» **Exercise**
If a line in the data contains "GitOps", copy it out.

Dataset entries:
________
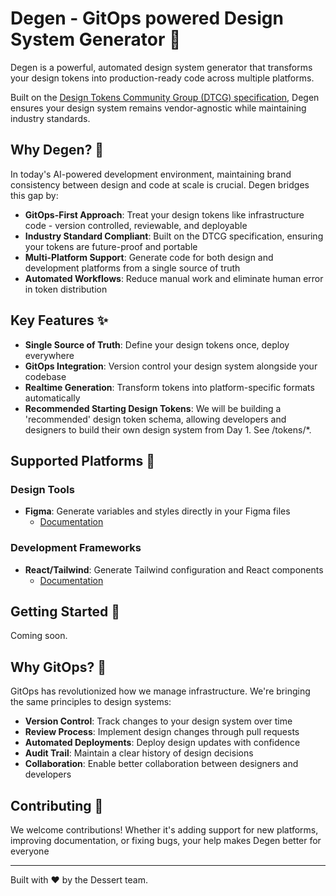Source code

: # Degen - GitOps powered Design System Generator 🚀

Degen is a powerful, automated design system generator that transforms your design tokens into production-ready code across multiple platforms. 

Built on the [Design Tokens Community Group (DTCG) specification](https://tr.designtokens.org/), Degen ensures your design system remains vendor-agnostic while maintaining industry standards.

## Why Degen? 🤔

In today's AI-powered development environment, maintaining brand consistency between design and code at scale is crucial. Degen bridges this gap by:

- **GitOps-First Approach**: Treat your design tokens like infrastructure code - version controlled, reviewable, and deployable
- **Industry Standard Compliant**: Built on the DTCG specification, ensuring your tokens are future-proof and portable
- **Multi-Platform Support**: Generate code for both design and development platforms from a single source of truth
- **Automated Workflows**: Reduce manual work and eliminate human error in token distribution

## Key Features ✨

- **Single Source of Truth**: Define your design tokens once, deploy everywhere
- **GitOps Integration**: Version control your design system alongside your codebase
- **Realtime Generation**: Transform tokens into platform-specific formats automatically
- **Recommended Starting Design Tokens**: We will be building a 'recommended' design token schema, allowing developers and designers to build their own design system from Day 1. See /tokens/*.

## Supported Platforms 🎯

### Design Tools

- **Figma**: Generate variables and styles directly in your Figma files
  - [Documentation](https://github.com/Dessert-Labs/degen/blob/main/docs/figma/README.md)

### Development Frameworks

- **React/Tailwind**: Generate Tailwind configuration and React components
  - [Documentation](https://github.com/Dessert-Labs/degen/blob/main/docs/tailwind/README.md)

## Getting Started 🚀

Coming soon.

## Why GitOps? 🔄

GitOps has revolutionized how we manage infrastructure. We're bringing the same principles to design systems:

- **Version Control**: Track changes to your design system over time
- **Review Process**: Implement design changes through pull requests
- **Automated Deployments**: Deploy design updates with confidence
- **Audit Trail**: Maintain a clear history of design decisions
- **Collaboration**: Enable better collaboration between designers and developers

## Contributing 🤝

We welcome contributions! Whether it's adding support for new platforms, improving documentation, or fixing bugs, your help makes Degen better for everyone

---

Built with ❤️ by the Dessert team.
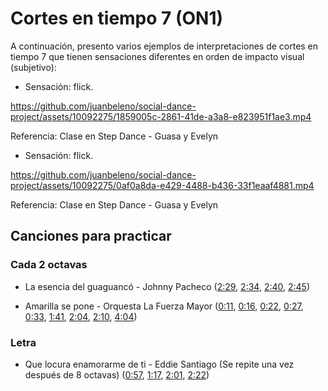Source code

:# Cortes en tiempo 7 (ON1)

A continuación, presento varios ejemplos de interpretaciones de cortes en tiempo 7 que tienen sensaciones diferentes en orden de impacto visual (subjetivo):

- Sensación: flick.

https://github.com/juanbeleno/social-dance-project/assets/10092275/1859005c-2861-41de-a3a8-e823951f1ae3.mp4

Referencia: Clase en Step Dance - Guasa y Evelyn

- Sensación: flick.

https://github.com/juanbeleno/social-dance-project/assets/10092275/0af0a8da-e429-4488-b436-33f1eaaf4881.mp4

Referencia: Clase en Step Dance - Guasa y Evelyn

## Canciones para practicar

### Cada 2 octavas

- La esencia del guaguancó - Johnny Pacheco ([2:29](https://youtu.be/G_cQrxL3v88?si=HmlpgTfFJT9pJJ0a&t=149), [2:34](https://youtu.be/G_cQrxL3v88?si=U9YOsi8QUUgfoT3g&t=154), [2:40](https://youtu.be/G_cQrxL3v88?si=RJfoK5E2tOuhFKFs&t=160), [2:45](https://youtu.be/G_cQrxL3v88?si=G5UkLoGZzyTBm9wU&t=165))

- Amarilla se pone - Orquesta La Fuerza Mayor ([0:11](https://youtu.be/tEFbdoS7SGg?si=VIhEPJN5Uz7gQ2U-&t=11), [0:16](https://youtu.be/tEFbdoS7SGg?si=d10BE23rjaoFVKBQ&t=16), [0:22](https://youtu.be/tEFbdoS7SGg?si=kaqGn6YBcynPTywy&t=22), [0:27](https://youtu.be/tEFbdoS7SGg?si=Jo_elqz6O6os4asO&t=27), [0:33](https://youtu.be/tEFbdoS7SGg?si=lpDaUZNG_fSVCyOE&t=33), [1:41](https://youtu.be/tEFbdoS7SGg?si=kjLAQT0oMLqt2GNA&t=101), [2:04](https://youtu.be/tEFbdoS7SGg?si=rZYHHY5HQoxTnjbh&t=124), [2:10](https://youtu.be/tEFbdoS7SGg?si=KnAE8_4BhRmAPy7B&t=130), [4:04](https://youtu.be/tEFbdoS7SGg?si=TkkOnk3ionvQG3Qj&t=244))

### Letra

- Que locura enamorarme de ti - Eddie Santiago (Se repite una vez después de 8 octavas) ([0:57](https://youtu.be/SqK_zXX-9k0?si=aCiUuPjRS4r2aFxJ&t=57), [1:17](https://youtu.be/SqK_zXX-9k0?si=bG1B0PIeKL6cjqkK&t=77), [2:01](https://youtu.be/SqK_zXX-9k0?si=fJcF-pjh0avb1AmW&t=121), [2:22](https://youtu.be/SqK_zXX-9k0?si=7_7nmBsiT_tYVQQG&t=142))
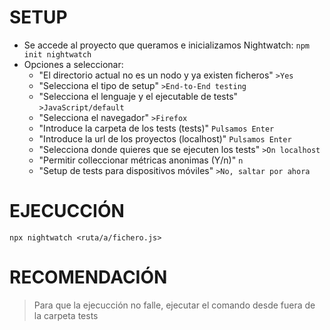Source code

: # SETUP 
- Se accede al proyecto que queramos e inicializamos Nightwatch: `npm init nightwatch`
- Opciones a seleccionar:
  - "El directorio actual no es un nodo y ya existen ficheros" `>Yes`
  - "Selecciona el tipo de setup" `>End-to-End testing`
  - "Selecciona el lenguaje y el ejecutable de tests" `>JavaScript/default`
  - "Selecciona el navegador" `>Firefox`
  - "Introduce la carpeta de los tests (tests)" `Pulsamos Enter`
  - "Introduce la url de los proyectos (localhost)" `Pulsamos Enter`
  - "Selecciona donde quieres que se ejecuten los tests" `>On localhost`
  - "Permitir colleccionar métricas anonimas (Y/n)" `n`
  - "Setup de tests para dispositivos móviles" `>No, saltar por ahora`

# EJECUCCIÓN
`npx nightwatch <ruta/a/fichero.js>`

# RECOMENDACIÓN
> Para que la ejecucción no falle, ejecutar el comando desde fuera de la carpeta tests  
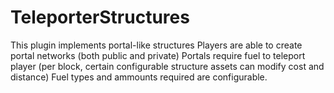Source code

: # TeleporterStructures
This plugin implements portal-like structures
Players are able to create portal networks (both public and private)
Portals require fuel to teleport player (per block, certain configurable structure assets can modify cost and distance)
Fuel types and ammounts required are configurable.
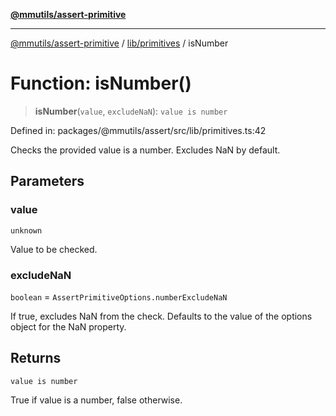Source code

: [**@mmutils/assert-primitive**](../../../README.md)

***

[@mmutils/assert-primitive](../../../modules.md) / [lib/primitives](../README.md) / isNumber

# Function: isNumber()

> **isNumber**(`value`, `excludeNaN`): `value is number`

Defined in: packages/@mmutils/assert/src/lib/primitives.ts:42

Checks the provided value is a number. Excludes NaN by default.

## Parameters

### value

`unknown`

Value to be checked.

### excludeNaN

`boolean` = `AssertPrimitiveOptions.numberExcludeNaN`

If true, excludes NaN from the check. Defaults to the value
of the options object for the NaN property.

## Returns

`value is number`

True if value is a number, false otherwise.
________
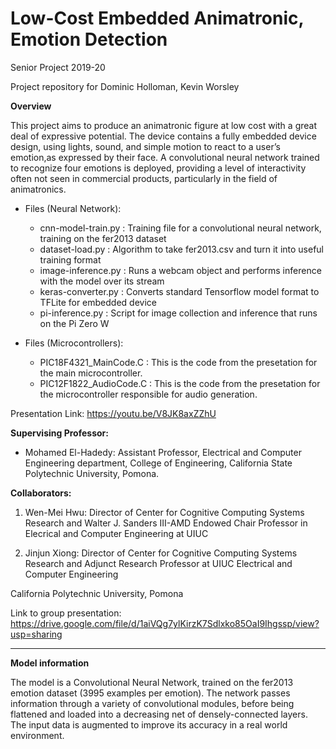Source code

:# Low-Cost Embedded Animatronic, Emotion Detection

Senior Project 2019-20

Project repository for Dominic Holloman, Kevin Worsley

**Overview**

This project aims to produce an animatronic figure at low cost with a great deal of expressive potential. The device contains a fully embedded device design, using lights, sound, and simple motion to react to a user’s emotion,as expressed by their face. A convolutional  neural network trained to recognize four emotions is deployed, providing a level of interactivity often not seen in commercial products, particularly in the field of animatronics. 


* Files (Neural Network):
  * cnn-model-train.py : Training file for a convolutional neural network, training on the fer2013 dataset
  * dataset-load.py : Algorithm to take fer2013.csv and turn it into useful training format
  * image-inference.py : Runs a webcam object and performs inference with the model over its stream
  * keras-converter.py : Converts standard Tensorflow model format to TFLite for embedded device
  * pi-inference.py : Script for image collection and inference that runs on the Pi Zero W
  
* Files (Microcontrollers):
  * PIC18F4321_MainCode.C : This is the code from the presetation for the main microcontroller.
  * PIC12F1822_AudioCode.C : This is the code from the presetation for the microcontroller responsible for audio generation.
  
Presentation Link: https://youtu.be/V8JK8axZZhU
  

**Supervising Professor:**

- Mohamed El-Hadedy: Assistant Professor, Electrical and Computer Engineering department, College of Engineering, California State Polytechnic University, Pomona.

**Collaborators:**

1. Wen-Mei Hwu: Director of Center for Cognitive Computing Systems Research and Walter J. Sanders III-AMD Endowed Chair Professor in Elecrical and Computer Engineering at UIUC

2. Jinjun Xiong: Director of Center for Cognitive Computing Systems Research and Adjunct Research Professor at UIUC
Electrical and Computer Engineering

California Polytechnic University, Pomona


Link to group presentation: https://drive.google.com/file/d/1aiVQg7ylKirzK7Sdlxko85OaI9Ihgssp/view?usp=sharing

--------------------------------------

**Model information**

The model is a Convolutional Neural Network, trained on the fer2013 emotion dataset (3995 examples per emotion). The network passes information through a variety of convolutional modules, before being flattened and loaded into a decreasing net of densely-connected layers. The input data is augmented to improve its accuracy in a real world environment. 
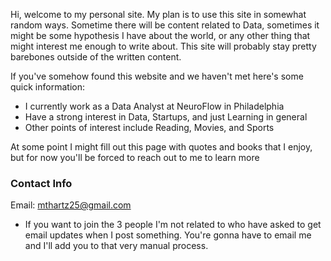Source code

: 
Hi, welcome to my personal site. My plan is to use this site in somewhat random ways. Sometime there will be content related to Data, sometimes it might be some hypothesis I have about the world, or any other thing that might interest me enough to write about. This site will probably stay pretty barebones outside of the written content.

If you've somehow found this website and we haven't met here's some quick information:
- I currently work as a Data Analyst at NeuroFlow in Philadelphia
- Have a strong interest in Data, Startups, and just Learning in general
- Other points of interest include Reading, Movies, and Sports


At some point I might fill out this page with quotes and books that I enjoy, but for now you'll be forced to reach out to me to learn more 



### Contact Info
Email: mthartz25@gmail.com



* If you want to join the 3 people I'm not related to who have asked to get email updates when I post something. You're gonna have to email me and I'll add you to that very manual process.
________
» **Solution to this exercise**
: # Degen - GitOps powered Design System Generator 🚀
- **GitOps-First Approach**: Treat your design tokens like infrastructure code - version controlled, reviewable, and deployable
- **GitOps Integration**: Version control your design system alongside your codebase
## Why GitOps? 🔄
GitOps has revolutionized how we manage infrastructure. We're bringing the same principles to design systems:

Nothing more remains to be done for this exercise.